I attach an R program that I wrote to explore ordered factors a while
agol I believe this will clear everything up if you study the
examples.

pj

On Wed, Sep 8, 2010 at 5:43 PM, Min-Han Tan <minhan.science at gmail.com> wrote:
> Dear R-help members,
>
> Apologies - I am posting on behalf of a colleague, who is a little puzzled
> as STATA and R seem to be yielding different survival estimates for the same
> dataset when treating a variable as ordinal.
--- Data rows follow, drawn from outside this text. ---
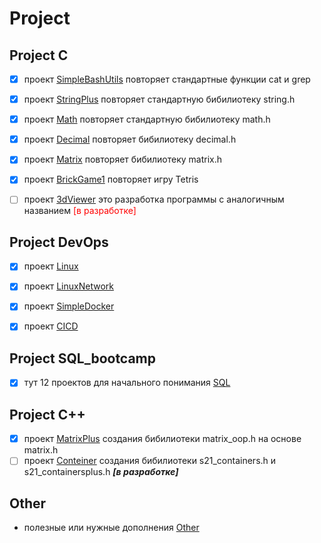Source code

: # Project

## Project C

- [x] проект [SimpleBashUtils](https://github.com/Ta1de/SimpleBashUtils) повторяет стандартные функции cat и  grep

- [x] проект [StringPlus](https://github.com/Ta1de/StringPlus) повторяет стандартную бибилиотеку string.h

- [x] проект [Math](https://github.com/Ta1de/Math) повторяет стандартную бибилиотеку math.h

- [x] проект [Decimal](https://github.com/Ta1de/Decimal) повторяет бибилиотеку decimal.h

- [x] проект [Matrix](https://github.com/Ta1de/Matrix) повторяет бибилиотеку matrix.h

- [x] проект [BrickGame1](https://github.com/Ta1de/Tetris) повторяет игру Tetris

- [ ] проект [3dViewer]() это разработка программы c аналогичным названием <font color="#FF0000">[в разработке]</font>
## Project DevOps

- [x] проект [Linux](https://github.com/Ta1de/Linux)

- [x] проект [LinuxNetwork](https://github.com/Ta1de/LinuxNetwork)

- [x] проект [SimpleDocker](https://github.com/Ta1de/SimpleDocker)

- [x] проект [CICD](https://github.com/Ta1de/CICD)

## Project SQL_bootcamp

- [x] тут 12 проектов для начального понимания [SQL](https://github.com/Ta1de/SQLbootcamp)

## Project C++

- [x] проект [MatrixPlus](https://github.com/Ta1de/MatrixPlus) создания бибилиотеки matrix_oop.h на основе matrix.h
- [ ] проект [Conteiner]() создания бибилиотеки s21_containers.h и s21_containersplus.h ***[в разработке]***

## Other
- полезные или нужные дополнения [Other](https://github.com/Ta1de/Other)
Ordered() is used  to represent
> an ordinal variable) I understand that R's coxph (by default) uses the Efron
> approximation, whereas STATA uses (by default) the Breslow. but we did
> compare using the same approximations. I am wondering if this is a result of
> how coxph manages an ordered factor?
>
> Essentially, this is a survival dataset using tumor grade (1, 2, 3 and 4) as
> the risk factor. This is more of an 'ordinal' variable, rather than a
> continuous variable. For the same data set of 399 patients, when treating
> the vector of tumor grade as a continuous variable (range of 1 to 4),
> testing the Efron and the Breslow approximations yield the same result in
> both R and STATA.
>
> However, when Hist_Grade_4 grp is converted into an ordered factor using
> ordered(), and the same scripts are applied, rather different results are
> obtained, relative to the STATA output. This is tested across the different
> approximations, with consistent results. The comparison using Efron
> approximation and ordinal data is is below.
>
> Your advice is very much appreciated!
>
> Min-Han
>
> Apologies below for the slightly malaligned output.
>
> STATA output
>
> . xi:stcox i.Hist_Grade_4grp, efr
> i.Hist_Grade_~p   _IHist_Grad_1-4     (naturally coded; _IHist_Grad_1
> omitted)
>
>        failure _d:  FFR_censor
>  analysis time _t:  FFR_month
>
> Iteration 0:   log likelihood =  -1133.369
> Iteration 1:   log likelihood = -1129.4686
> Iteration 2:   log likelihood = -1129.3196
> Iteration 3:   log likelihood = -1129.3191
> Refining estimates:
> Iteration 0:   log likelihood = -1129.3191
>
> Cox regression -- Efron method for ties
>
> No. of subjects =          399                     Number of obs   =
> 399
> No. of failures =          218
> Time at risk    =  9004.484606
>                                                  LR chi2(3)      =
>  8.10
> Log likelihood  =   -1129.3191                     Prob > chi2     =
>  0.0440
>
> ------------------------------------------------------------------------------
>         _t | Haz. Ratio   Std. Err.      z    P>|z|     [95% Conf.
> Interval]
> -------------+----------------------------------------------------------------
> _IHist_Gra~2 |   1.408166   .3166876     1.52   0.128     .9062001
>  2.188183
> _IHist_Gra~3 |    1.69506   .3886792     2.30   0.021     1.081443
>  2.656847
> _IHist_Gra~4 |   2.540278   .9997843     2.37   0.018      1.17455
> 5.49403
>
>
>
> R Output using
>> summary ( coxph( Surv(FFR_month,FFR_censor) ~ Hist_Grade_4grp,
> method=c("breslow")))
>> summary ( coxph( Surv(FFR_month,FFR_censor) ~ Hist_Grade_4grp,
> method=c("exact")))
>> summary ( coxph( Surv(FFR_month,FFR_censor) ~ Hist_Grade_4grp,
> method=c("efron")))
>
>
>
>  n=399 (21 observations deleted due to missingness)
>
>                    coef exp(coef) se(coef)     z Pr(>|z|)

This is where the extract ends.